Return all of the data exactly, omitting any images.

»»

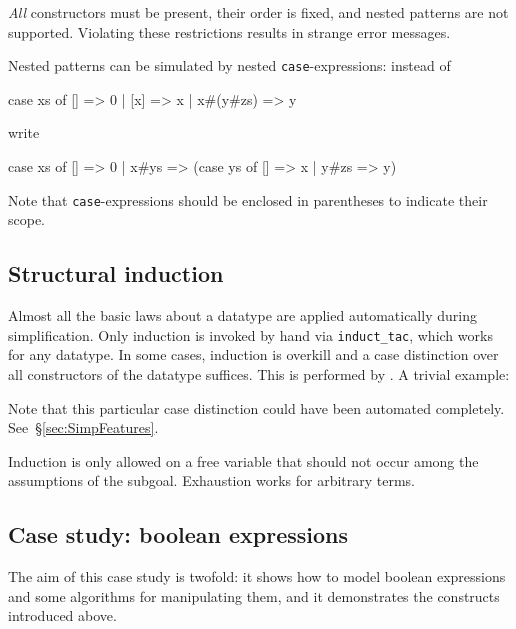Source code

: \begin{warn}
{\em All} constructors must be present, their order is fixed, and nested
patterns are not supported.  Violating these restrictions results in strange
error messages.
\end{warn}
\noindent
Nested patterns can be simulated by nested \texttt{case}-expressions: instead
of
\begin{ttbox}
case xs of [] => 0 | [x] => x | x#(y#zs) => y
\end{ttbox}
write
\begin{ttbox}
case xs of [] => 0 | x#ys => (case ys of [] => x | y#zs => y)
\end{ttbox}
Note that \texttt{case}-expressions should be enclosed in parentheses to
indicate their scope.

\subsection{Structural induction}

Almost all the basic laws about a datatype are applied automatically during
simplification. Only induction is invoked by hand via \texttt{induct_tac},
which works for any datatype. In some cases, induction is overkill and a case
distinction over all constructors of the datatype suffices. This is performed
by . A trivial example:
\begin{ttbox}
\end{ttbox}
Note that this particular case distinction could have been automated
completely. See~\S\ref{sec:SimpFeatures}.

\begin{warn}
  Induction is only allowed on a free variable that should not occur among
  the assumptions of the subgoal.  Exhaustion works for arbitrary terms.
\end{warn}

\subsection{Case study: boolean expressions}
\label{sec:boolex}

The aim of this case study is twofold: it shows how to model boolean
expressions and some algorithms for manipulating them, and it demonstrates
the constructs introduced above.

««

Problem solution
Source code

: \begin{warn}
{\em All} constructors must be present, their order is fixed, and nested
patterns are not supported.  Violating these restrictions results in strange
error messages.
\end{warn}
\noindent
Nested patterns can be simulated by nested \texttt{case}-expressions: instead
of
\begin{ttbox}
case xs of [] => 0 | [x] => x | x#(y#zs) => y
\end{ttbox}
write
\begin{ttbox}
case xs of [] => 0 | x#ys => (case ys of [] => x | y#zs => y)
\end{ttbox}
Note that \texttt{case}-expressions should be enclosed in parentheses to
indicate their scope.

\subsection{Structural induction}

Almost all the basic laws about a datatype are applied automatically during
simplification. Only induction is invoked by hand via \texttt{induct_tac},
which works for any datatype. In some cases, induction is overkill and a case
distinction over all constructors of the datatype suffices. This is performed
by . A trivial example:
\begin{ttbox}
\end{ttbox}
Note that this particular case distinction could have been automated
completely. See~\S\ref{sec:SimpFeatures}.

\begin{warn}
  Induction is only allowed on a free variable that should not occur among
  the assumptions of the subgoal.  Exhaustion works for arbitrary terms.
\end{warn}

\subsection{Case study: boolean expressions}
\label{sec:boolex}

The aim of this case study is twofold: it shows how to model boolean
expressions and some algorithms for manipulating them, and it demonstrates
the constructs introduced above.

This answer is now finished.